Task goal >> Write out the full listing, matching it line for line.

Recorded information >>

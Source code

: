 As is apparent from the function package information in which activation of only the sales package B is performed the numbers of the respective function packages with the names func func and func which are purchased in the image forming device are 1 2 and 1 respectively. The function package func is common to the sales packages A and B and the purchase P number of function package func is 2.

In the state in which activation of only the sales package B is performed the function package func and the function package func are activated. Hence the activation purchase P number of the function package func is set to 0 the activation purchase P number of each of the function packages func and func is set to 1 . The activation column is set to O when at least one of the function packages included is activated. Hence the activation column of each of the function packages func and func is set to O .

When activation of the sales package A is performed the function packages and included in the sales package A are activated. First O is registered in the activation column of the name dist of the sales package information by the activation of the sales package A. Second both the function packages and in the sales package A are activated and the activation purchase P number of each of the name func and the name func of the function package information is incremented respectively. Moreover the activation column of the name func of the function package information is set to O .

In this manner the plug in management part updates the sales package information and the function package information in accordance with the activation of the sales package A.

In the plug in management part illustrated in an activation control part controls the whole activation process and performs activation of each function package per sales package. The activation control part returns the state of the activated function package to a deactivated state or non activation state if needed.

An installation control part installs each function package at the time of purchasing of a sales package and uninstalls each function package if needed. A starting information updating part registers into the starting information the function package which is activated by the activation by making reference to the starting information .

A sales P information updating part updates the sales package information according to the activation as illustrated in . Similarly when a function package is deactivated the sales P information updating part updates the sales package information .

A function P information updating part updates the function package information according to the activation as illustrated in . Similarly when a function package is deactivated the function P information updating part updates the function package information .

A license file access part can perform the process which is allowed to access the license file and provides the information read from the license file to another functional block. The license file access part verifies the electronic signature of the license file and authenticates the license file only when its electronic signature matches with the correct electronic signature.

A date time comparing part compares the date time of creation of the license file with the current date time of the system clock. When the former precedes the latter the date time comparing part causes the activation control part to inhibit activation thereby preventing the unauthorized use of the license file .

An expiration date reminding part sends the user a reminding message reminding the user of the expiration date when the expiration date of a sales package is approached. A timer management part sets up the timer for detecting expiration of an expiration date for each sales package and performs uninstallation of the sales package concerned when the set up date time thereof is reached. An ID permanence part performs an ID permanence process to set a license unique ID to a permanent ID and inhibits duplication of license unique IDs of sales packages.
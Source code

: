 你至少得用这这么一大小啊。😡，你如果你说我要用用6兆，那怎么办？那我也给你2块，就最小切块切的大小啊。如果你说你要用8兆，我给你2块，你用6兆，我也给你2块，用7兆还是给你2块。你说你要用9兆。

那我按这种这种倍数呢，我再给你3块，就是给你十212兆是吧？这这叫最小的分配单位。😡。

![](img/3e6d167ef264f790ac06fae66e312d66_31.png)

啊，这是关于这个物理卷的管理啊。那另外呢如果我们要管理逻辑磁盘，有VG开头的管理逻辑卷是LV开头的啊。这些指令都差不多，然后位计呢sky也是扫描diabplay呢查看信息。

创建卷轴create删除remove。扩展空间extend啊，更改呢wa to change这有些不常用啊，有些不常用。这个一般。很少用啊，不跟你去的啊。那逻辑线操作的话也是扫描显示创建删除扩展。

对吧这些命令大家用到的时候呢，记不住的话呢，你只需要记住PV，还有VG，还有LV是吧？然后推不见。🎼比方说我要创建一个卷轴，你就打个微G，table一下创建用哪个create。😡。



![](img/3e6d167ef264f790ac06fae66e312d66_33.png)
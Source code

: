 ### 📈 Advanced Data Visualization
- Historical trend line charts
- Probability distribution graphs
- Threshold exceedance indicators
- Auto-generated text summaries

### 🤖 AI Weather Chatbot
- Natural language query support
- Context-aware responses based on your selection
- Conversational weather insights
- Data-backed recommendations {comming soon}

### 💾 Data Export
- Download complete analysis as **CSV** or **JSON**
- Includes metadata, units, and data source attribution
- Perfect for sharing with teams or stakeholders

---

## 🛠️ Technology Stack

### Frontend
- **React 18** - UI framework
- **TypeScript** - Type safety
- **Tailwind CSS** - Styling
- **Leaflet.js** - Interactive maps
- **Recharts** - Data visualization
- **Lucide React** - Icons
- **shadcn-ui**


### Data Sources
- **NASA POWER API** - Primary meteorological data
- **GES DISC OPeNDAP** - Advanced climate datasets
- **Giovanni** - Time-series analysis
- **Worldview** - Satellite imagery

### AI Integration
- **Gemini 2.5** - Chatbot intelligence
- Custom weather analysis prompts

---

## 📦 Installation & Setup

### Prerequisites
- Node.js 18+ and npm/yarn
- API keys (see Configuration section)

Result >>
Source code

: As is apparent from the function package information in which activation of only the sales package B is performed the numbers of the respective function packages with the names func func and func which are purchased in the image forming device are 1 2 and 1 respectively. The function package func is common to the sales packages A and B and the purchase P number of function package func is 2.

In the state in which activation of only the sales package B is performed the function package func and the function package func are activated. Hence the activation purchase P number of the function package func is set to 0 the activation purchase P number of each of the function packages func and func is set to 1 . The activation column is set to O when at least one of the function packages included is activated. Hence the activation column of each of the function packages func and func is set to O .

When activation of the sales package A is performed the function packages and included in the sales package A are activated. First O is registered in the activation column of the name dist of the sales package information by the activation of the sales package A. Second both the function packages and in the sales package A are activated and the activation purchase P number of each of the name func and the name func of the function package information is incremented respectively. Moreover the activation column of the name func of the function package information is set to O .

In this manner the plug in management part updates the sales package information and the function package information in accordance with the activation of the sales package A.

In the plug in management part illustrated in an activation control part controls the whole activation process and performs activation of each function package per sales package. The activation control part returns the state of the activated function package to a deactivated state or non activation state if needed.

An installation control part installs each function package at the time of purchasing of a sales package and uninstalls each function package if needed. A starting information updating part registers into the starting information the function package which is activated by the activation by making reference to the starting information .

A sales P information updating part updates the sales package information according to the activation as illustrated in . Similarly when a function package is deactivated the sales P information updating part updates the sales package information .

A function P information updating part updates the function package information according to the activation as illustrated in . Similarly when a function package is deactivated the function P information updating part updates the function package information .

A license file access part can perform the process which is allowed to access the license file and provides the information read from the license file to another functional block. The license file access part verifies the electronic signature of the license file and authenticates the license file only when its electronic signature matches with the correct electronic signature.

A date time comparing part compares the date time of creation of the license file with the current date time of the system clock. When the former precedes the latter the date time comparing part causes the activation control part to inhibit activation thereby preventing the unauthorized use of the license file .

An expiration date reminding part sends the user a reminding message reminding the user of the expiration date when the expiration date of a sales package is approached. A timer management part sets up the timer for detecting expiration of an expiration date for each sales package and performs uninstallation of the sales package concerned when the set up date time thereof is reached. An ID permanence part performs an ID permanence process to set a license unique ID to a permanent ID and inhibits duplication of license unique IDs of sales packages.
Source code

: 你至少得用这这么一大小啊。😡，你如果你说我要用用6兆，那怎么办？那我也给你2块，就最小切块切的大小啊。如果你说你要用8兆，我给你2块，你用6兆，我也给你2块，用7兆还是给你2块。你说你要用9兆。

那我按这种这种倍数呢，我再给你3块，就是给你十212兆是吧？这这叫最小的分配单位。😡。

![](img/3e6d167ef264f790ac06fae66e312d66_31.png)

啊，这是关于这个物理卷的管理啊。那另外呢如果我们要管理逻辑磁盘，有VG开头的管理逻辑卷是LV开头的啊。这些指令都差不多，然后位计呢sky也是扫描diabplay呢查看信息。

创建卷轴create删除remove。扩展空间extend啊，更改呢wa to change这有些不常用啊，有些不常用。这个一般。很少用啊，不跟你去的啊。那逻辑线操作的话也是扫描显示创建删除扩展。

对吧这些命令大家用到的时候呢，记不住的话呢，你只需要记住PV，还有VG，还有LV是吧？然后推不见。🎼比方说我要创建一个卷轴，你就打个微G，table一下创建用哪个create。😡。



![](img/3e6d167ef264f790ac06fae66e312d66_33.png)
Source code

: ### 📈 Advanced Data Visualization
- Historical trend line charts
- Probability distribution graphs
- Threshold exceedance indicators
- Auto-generated text summaries

### 🤖 AI Weather Chatbot
- Natural language query support
- Context-aware responses based on your selection
- Conversational weather insights
- Data-backed recommendations {comming soon}

### 💾 Data Export
- Download complete analysis as **CSV** or **JSON**
- Includes metadata, units, and data source attribution
- Perfect for sharing with teams or stakeholders

---

## 🛠️ Technology Stack

### Frontend
- **React 18** - UI framework
- **TypeScript** - Type safety
- **Tailwind CSS** - Styling
- **Leaflet.js** - Interactive maps
- **Recharts** - Data visualization
- **Lucide React** - Icons
- **shadcn-ui**


### Data Sources
- **NASA POWER API** - Primary meteorological data
- **GES DISC OPeNDAP** - Advanced climate datasets
- **Giovanni** - Time-series analysis
- **Worldview** - Satellite imagery

### AI Integration
- **Gemini 2.5** - Chatbot intelligence
- Custom weather analysis prompts

---

## 📦 Installation & Setup

### Prerequisites
- Node.js 18+ and npm/yarn
- API keys (see Configuration section)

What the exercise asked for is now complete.